Top of Supplied information

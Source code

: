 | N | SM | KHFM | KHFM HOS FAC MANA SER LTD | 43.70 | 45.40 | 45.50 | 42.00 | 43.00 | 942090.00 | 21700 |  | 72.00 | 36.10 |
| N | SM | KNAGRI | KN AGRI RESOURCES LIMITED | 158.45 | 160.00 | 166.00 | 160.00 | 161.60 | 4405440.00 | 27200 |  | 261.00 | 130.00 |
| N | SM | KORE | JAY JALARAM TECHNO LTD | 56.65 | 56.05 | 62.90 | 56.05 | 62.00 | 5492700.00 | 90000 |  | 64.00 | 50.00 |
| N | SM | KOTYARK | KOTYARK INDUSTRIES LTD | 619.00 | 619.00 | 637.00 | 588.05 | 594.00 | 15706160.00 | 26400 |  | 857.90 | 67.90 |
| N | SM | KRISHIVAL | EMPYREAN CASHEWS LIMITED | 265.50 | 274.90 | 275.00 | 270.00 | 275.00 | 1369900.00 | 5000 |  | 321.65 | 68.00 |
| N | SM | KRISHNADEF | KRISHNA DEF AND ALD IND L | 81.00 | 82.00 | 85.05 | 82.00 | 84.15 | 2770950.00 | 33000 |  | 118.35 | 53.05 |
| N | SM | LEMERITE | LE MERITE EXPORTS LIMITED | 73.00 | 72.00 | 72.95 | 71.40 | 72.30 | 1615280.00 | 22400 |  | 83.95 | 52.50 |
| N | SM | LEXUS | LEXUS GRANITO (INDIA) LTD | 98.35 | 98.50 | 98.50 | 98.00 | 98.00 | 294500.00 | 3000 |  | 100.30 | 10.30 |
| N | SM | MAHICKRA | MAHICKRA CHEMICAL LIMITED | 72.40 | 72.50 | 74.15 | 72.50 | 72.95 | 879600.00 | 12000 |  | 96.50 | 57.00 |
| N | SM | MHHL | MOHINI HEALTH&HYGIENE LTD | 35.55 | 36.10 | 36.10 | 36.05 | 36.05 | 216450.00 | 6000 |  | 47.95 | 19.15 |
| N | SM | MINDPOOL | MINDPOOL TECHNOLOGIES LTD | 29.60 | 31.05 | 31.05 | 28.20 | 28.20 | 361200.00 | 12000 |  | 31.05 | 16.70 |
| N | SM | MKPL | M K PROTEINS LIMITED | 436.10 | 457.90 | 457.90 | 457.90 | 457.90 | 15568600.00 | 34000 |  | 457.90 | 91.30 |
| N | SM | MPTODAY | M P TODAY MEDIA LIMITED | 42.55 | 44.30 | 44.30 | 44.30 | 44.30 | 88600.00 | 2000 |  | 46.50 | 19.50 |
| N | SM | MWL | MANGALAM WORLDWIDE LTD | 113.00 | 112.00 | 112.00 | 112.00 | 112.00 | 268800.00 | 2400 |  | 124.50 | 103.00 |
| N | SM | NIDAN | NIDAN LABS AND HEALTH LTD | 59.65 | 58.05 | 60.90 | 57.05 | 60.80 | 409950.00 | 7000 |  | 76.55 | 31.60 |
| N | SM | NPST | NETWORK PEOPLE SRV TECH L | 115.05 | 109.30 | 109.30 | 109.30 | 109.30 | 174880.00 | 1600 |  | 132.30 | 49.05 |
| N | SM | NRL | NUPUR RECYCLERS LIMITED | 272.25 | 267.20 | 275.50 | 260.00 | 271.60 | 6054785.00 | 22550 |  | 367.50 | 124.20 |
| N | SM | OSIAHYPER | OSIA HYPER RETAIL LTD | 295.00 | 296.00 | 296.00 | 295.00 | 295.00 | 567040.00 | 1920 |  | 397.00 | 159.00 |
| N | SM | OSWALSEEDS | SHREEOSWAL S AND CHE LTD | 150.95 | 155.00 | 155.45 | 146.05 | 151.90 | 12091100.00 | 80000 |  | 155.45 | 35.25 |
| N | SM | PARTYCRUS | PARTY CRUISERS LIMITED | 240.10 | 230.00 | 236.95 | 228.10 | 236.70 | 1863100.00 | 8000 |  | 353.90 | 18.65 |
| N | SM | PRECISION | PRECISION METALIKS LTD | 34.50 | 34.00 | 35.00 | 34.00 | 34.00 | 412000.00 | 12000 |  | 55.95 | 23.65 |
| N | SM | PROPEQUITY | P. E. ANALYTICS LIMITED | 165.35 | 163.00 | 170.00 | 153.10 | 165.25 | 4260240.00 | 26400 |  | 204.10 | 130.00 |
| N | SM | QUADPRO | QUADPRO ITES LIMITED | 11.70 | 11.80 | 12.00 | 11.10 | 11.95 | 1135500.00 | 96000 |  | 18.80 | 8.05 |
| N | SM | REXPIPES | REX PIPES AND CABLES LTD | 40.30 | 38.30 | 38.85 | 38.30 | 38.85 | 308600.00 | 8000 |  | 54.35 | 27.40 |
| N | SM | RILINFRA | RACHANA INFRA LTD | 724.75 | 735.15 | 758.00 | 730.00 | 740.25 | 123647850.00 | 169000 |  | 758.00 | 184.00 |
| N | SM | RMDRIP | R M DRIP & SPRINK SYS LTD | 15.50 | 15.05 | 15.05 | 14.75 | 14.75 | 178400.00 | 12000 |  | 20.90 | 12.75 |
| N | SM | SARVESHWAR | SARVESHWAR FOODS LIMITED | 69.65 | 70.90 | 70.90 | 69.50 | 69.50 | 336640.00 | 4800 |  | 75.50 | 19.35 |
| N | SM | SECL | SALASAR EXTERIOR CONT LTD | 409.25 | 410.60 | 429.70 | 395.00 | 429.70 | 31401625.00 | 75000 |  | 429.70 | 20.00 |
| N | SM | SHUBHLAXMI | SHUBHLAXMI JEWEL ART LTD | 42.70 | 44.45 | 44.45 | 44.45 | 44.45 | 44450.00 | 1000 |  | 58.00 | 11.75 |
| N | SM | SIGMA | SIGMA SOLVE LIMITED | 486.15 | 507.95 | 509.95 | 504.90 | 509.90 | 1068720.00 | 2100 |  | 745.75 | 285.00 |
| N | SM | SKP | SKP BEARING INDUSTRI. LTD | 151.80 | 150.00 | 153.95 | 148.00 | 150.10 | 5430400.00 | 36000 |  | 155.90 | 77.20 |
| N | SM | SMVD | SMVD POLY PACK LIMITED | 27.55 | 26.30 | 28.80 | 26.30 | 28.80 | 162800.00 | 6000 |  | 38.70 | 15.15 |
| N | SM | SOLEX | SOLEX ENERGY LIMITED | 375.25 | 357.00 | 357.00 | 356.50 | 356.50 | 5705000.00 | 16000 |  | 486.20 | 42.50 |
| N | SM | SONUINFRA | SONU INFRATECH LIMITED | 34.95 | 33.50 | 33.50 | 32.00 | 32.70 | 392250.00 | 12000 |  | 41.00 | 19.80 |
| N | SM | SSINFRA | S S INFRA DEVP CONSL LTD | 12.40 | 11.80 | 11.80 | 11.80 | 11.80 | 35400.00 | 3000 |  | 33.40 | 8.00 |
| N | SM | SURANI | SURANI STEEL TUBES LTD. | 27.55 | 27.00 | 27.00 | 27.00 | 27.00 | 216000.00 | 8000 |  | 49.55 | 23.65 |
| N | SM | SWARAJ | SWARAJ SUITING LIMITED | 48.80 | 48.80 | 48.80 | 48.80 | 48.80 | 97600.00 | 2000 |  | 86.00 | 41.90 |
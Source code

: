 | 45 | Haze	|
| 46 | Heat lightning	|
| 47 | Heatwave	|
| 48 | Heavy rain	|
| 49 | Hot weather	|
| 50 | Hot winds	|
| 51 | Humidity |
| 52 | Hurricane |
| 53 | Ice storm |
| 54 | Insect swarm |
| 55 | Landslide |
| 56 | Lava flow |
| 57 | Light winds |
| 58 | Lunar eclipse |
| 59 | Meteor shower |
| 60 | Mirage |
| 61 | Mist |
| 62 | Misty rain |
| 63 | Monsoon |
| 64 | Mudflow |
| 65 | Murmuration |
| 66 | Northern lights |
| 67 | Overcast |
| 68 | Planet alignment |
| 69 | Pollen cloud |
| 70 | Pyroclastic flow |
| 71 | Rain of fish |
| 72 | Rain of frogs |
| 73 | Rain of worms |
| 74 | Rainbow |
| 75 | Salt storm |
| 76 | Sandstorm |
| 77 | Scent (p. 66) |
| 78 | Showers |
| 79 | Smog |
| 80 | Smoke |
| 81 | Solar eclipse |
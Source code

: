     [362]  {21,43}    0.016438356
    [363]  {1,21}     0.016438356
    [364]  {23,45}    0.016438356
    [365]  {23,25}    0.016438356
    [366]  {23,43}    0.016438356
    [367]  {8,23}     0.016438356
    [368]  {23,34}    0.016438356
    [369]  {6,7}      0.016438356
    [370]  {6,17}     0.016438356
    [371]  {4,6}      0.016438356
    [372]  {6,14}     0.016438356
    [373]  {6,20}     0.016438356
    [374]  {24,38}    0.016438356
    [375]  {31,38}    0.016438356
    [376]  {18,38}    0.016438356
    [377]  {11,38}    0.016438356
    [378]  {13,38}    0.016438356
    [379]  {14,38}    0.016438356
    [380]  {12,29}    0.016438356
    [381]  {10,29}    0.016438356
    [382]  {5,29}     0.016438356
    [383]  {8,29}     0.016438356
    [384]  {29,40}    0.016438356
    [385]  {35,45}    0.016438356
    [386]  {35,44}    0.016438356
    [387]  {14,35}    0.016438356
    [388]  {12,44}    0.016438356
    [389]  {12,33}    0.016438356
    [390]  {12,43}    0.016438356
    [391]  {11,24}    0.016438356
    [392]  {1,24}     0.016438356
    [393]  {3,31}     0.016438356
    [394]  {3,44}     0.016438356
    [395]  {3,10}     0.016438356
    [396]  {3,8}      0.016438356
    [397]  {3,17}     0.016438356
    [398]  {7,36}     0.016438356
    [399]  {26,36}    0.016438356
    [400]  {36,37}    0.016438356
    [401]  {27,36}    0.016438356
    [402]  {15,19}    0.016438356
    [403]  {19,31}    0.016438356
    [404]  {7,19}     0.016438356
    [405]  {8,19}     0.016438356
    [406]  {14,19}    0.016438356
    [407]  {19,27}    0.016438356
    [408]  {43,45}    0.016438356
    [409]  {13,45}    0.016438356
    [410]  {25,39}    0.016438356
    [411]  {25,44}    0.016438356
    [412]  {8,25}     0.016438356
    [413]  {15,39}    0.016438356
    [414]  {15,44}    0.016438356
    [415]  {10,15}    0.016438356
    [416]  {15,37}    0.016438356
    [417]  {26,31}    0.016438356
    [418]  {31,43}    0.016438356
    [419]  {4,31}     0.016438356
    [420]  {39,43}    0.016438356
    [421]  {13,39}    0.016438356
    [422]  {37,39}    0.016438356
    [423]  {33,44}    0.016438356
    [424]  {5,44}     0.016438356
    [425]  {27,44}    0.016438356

Bottom of Supplied information

Aim of the task: Copy whichever lines above contain the string "HEALTH".

Response to this task:
| N | SM | MHHL | MOHINI HEALTH&HYGIENE LTD | 35.55 | 36.10 | 36.10 | 36.05 | 36.05 | 216450.00 | 6000 |  | 47.95 | 19.15 |
| N | SM | NIDAN | NIDAN LABS AND HEALTH LTD | 59.65 | 58.05 | 60.90 | 57.05 | 60.80 | 409950.00 | 7000 |  | 76.55 | 31.60 |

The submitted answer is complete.